Reframing a regional approach to South Asia for the new administration of Barack Obama. A report prepared by the New York University Institute of Public Knowledge Working Group on South Asia, including Amrita Basu, Shah Mahmoud Hanifi, Nyla Ali Khan, David Ludden, Zia Mian, Senzil Nawid, Sahar Shafaqat, Kamala Visweswaran and Chitralekha Zutshi.
At no time has South Asia figured more prominently in US foreign policy. Today, the new administration of Barack Obama has an unprecedented opportunity to transform US foreign policy in the region, and therefore to transform the region itself. President Obama is already executing a renewed US commitment to multilateralism.
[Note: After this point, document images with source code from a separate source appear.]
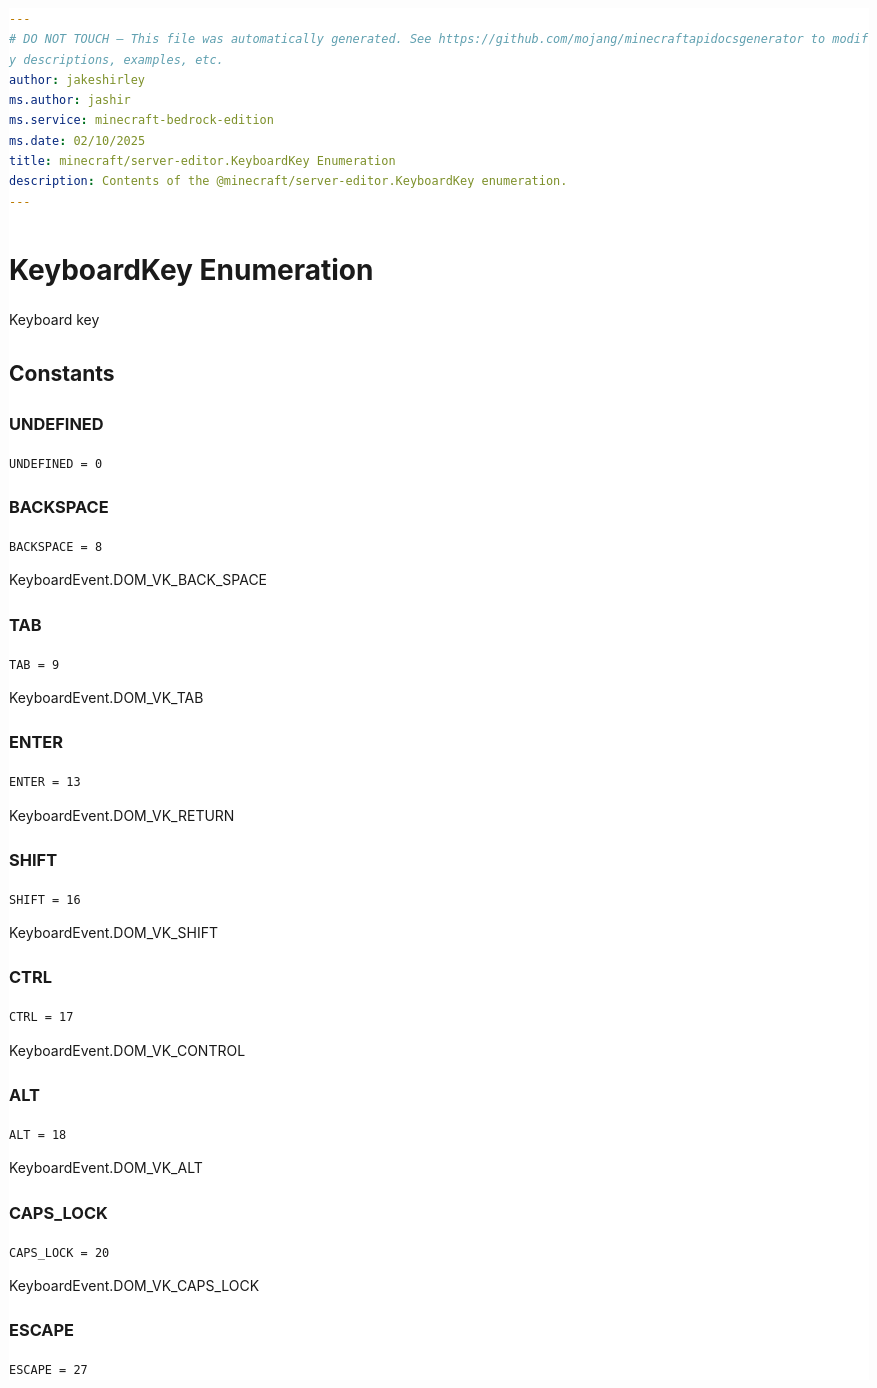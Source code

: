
 ```yaml
---
# DO NOT TOUCH — This file was automatically generated. See https://github.com/mojang/minecraftapidocsgenerator to modify descriptions, examples, etc.
author: jakeshirley
ms.author: jashir
ms.service: minecraft-bedrock-edition
ms.date: 02/10/2025
title: minecraft/server-editor.KeyboardKey Enumeration
description: Contents of the @minecraft/server-editor.KeyboardKey enumeration.
---
```

# KeyboardKey Enumeration

Keyboard key

## Constants
### **UNDEFINED**
`UNDEFINED = 0`
### **BACKSPACE**
`BACKSPACE = 8`

KeyboardEvent.DOM_VK_BACK_SPACE
### **TAB**
`TAB = 9`

KeyboardEvent.DOM_VK_TAB
### **ENTER**
`ENTER = 13`

KeyboardEvent.DOM_VK_RETURN
### **SHIFT**
`SHIFT = 16`

KeyboardEvent.DOM_VK_SHIFT
### **CTRL**
`CTRL = 17`

KeyboardEvent.DOM_VK_CONTROL
### **ALT**
`ALT = 18`

KeyboardEvent.DOM_VK_ALT
### **CAPS_LOCK**
`CAPS_LOCK = 20`

KeyboardEvent.DOM_VK_CAPS_LOCK
### **ESCAPE**
`ESCAPE = 27`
After his 6 April proclamation in Turkey that the 'US is not at war with Islam', many are newly optimistic about the administration's aim of reversing the deleterious effects of the last eight years, by building relationships with the Muslim world based on mutual respect and seeking common ground. This reorientation toward dialogue and diplomatic engagement will be of particular value in South Asia, where the majority of the world's Muslims reside and where half of the region's eight countries have Muslim majorities. Yet despite the administration's recent jettisoning of the language of the 'war on terror', there is growing concern that its underlying framework remains unchanged, and will generate another decade of failed policy in the region.
With the view that the central stated goal of US policy – 'disrupting terrorist networks in Afghanistan and Pakistan' – is too narrowly drawn and counter-productive, nine scholars on South Asia recently got together to attempt to reframe the discourse, on the belief that interdisciplinary academic expertise has an important role to play in this discussion. (This report is the result of those discussions.) With the broad, long-term objective of US foreign policy of facilitating the development of a sustainable peace, the short-term goals to achieve that objective should be step-by-step demilitarisation of the region. A transitional process of this type requires careful thought and planning, and will be difficult. But the reverse scenario – increasing military aid and troop build-up in the region – is as precarious, with multiple known negative consequences for the region. While there may be short-term negative consequences from demilitarisation, the overall benefit from a 'human security' perspective will be both immediate and long-term. It thus makes ethical, political and economic sense to undertake strategies of demilitarisation to stabilise the region.
Increasing numbers of Pakistani and Afghan civilian deaths have fuelled anti-American sentiment against what is now popularly understood in South Asia as an American occupation of Afghanistan, and an American war against Pakistanis. In such a situation, the US can best demonstrate its commitment to peace in the region by announcing a plan for the phased withdrawal of US and NATO troops and replacement with UN peacekeeping forces. This will sound counter-intuitive to some; but by removing a major source of recruitment to neo-Taliban and jihadi groups – American authorised bombing of civilians, and the increasing presence and visibility of US troops – popular support for these groups will inevitably erode. When this happens, the Taliban and other groups will use force to extract people's compliance (a process already taking place), and it will be the role of UN peacekeeping forces to help protect the Afghan and Pakistani people from extremist violence.